### PROBLEM TO WORK ON
Write out every record below exactly as it appears.

### DATA EXTRACTS
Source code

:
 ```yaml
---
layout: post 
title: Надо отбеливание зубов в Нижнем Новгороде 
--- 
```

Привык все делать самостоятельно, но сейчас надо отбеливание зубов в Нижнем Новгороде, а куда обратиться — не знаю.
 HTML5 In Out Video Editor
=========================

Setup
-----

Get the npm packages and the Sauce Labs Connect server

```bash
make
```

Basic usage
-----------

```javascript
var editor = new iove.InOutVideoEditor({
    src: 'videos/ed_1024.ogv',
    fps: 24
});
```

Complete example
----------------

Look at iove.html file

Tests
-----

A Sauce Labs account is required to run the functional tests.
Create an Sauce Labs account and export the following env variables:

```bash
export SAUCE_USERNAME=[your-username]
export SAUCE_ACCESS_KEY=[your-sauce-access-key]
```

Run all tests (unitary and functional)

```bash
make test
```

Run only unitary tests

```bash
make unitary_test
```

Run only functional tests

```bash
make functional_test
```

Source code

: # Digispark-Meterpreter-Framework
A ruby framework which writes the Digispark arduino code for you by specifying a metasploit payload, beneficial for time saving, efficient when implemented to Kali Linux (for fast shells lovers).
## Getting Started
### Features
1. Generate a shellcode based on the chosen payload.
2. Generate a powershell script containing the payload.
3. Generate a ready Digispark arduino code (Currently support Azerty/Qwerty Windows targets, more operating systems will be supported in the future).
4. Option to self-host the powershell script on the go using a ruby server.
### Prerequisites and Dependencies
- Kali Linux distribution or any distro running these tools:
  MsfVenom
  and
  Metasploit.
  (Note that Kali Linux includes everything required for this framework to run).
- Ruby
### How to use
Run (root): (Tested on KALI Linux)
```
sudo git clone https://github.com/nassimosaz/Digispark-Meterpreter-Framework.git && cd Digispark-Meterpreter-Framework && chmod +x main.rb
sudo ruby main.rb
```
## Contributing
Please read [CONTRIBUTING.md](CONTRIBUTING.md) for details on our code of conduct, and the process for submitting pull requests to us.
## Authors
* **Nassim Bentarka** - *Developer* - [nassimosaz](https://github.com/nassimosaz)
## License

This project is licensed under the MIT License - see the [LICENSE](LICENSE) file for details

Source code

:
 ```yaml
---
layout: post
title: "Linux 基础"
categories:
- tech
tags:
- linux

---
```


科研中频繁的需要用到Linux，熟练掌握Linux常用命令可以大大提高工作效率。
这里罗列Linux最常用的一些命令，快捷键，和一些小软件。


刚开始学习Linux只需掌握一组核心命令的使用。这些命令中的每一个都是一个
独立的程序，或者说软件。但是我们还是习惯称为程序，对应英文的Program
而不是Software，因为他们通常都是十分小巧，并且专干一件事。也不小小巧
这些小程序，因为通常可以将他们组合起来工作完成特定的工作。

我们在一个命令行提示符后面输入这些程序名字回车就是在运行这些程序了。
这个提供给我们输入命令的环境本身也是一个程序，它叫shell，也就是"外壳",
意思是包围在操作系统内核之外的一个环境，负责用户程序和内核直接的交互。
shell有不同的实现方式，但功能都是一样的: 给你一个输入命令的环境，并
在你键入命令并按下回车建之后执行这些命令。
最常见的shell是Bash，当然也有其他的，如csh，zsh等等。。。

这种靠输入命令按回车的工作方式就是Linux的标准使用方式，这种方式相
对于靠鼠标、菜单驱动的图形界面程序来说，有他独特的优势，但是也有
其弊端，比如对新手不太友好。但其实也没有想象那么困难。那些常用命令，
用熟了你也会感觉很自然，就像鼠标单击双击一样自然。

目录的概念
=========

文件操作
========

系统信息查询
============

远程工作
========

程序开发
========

### RESPONSE AREA
Source code

:
 ```yaml
---
layout: post 
title: Надо отбеливание зубов в Нижнем Новгороде 
--- 
```

Привык все делать самостоятельно, но сейчас надо отбеливание зубов в Нижнем Новгороде, а куда обратиться — не знаю.
 HTML5 In Out Video Editor
=========================

Setup
-----

Get the npm packages and the Sauce Labs Connect server

```bash
make
```

Basic usage
-----------

```javascript
var editor = new iove.InOutVideoEditor({
    src: 'videos/ed_1024.ogv',
    fps: 24
});
```

Complete example
----------------

Look at iove.html file

Tests
-----

A Sauce Labs account is required to run the functional tests.
Create an Sauce Labs account and export the following env variables:

```bash
export SAUCE_USERNAME=[your-username]
export SAUCE_ACCESS_KEY=[your-sauce-access-key]
```

Run all tests (unitary and functional)

```bash
make test
```

Run only unitary tests

```bash
make unitary_test
```

Run only functional tests

```bash
make functional_test
```

Source code

: # Digispark-Meterpreter-Framework
A ruby framework which writes the Digispark arduino code for you by specifying a metasploit payload, beneficial for time saving, efficient when implemented to Kali Linux (for fast shells lovers).
## Getting Started
### Features
1. Generate a shellcode based on the chosen payload.
2. Generate a powershell script containing the payload.
3. Generate a ready Digispark arduino code (Currently support Azerty/Qwerty Windows targets, more operating systems will be supported in the future).
4. Option to self-host the powershell script on the go using a ruby server.
### Prerequisites and Dependencies
- Kali Linux distribution or any distro running these tools:
  MsfVenom
  and
  Metasploit.
  (Note that Kali Linux includes everything required for this framework to run).
- Ruby
### How to use
Run (root): (Tested on KALI Linux)
```
sudo git clone https://github.com/nassimosaz/Digispark-Meterpreter-Framework.git && cd Digispark-Meterpreter-Framework && chmod +x main.rb
sudo ruby main.rb
```
## Contributing
Please read [CONTRIBUTING.md](CONTRIBUTING.md) for details on our code of conduct, and the process for submitting pull requests to us.
## Authors
* **Nassim Bentarka** - *Developer* - [nassimosaz](https://github.com/nassimosaz)
## License

This project is licensed under the MIT License - see the [LICENSE](LICENSE) file for details

Source code

:
 ```yaml
---
layout: post
title: "Linux 基础"
categories:
- tech
tags:
- linux

---
```


科研中频繁的需要用到Linux，熟练掌握Linux常用命令可以大大提高工作效率。
这里罗列Linux最常用的一些命令，快捷键，和一些小软件。


刚开始学习Linux只需掌握一组核心命令的使用。这些命令中的每一个都是一个
独立的程序，或者说软件。但是我们还是习惯称为程序，对应英文的Program
而不是Software，因为他们通常都是十分小巧，并且专干一件事。也不小小巧
这些小程序，因为通常可以将他们组合起来工作完成特定的工作。

我们在一个命令行提示符后面输入这些程序名字回车就是在运行这些程序了。
这个提供给我们输入命令的环境本身也是一个程序，它叫shell，也就是"外壳",
意思是包围在操作系统内核之外的一个环境，负责用户程序和内核直接的交互。
shell有不同的实现方式，但功能都是一样的: 给你一个输入命令的环境，并
在你键入命令并按下回车建之后执行这些命令。
最常见的shell是Bash，当然也有其他的，如csh，zsh等等。。。

这种靠输入命令按回车的工作方式就是Linux的标准使用方式，这种方式相
对于靠鼠标、菜单驱动的图形界面程序来说，有他独特的优势，但是也有
其弊端，比如对新手不太友好。但其实也没有想象那么困难。那些常用命令，
用熟了你也会感觉很自然，就像鼠标单击双击一样自然。

目录的概念
=========

文件操作
========

系统信息查询
============

远程工作
========

程序开发
========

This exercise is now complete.